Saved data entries
▬▬▬
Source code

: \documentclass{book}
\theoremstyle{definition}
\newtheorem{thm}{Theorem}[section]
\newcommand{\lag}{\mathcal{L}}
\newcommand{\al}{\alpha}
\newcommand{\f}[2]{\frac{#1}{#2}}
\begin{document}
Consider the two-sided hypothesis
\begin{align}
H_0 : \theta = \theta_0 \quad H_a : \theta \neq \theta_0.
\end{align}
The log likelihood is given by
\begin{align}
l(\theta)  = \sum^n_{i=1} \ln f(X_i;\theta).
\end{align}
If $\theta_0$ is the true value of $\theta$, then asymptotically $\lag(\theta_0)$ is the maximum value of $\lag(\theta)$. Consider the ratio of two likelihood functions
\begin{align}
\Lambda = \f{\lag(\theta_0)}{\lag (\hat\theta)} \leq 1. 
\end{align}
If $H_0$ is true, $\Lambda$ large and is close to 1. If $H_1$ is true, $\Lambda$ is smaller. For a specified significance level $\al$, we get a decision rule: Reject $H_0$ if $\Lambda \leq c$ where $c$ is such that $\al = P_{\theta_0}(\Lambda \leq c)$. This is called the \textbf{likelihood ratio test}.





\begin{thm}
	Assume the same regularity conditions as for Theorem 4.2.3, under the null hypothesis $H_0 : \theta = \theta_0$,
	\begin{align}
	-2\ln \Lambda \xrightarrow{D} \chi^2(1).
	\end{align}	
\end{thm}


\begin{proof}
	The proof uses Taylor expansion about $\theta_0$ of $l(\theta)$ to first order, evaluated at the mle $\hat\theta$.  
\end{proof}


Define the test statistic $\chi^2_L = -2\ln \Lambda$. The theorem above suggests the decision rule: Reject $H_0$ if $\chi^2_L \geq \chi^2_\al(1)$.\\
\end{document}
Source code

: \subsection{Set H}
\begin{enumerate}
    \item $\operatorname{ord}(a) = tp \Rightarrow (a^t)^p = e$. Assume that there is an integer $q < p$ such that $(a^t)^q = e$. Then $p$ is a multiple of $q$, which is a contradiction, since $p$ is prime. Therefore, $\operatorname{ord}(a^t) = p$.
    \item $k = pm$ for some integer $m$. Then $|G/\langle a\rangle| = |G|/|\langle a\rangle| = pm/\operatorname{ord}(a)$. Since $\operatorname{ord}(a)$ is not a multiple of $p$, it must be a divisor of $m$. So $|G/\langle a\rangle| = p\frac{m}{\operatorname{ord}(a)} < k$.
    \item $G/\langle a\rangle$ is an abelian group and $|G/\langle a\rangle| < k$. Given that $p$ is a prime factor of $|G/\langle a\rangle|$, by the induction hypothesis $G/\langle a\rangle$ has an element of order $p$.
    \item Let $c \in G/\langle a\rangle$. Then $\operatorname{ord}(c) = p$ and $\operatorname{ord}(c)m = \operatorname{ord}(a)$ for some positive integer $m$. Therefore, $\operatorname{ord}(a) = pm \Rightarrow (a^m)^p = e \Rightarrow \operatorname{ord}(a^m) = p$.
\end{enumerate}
▬▬▬
Exercise: Using the records above, select and copy every line that has the word "decision".

Task solution:
If $H_0$ is true, $\Lambda$ large and is close to 1. If $H_1$ is true, $\Lambda$ is smaller. For a specified significance level $\al$, we get a decision rule: Reject $H_0$ if $\Lambda \leq c$ where $c$ is such that $\al = P_{\theta_0}(\Lambda \leq c)$. This is called the \textbf{likelihood ratio test}.
Define the test statistic $\chi^2_L = -2\ln \Lambda$. The theorem above suggests the decision rule: Reject $H_0$ if $\chi^2_L \geq \chi^2_\al(1)$.\\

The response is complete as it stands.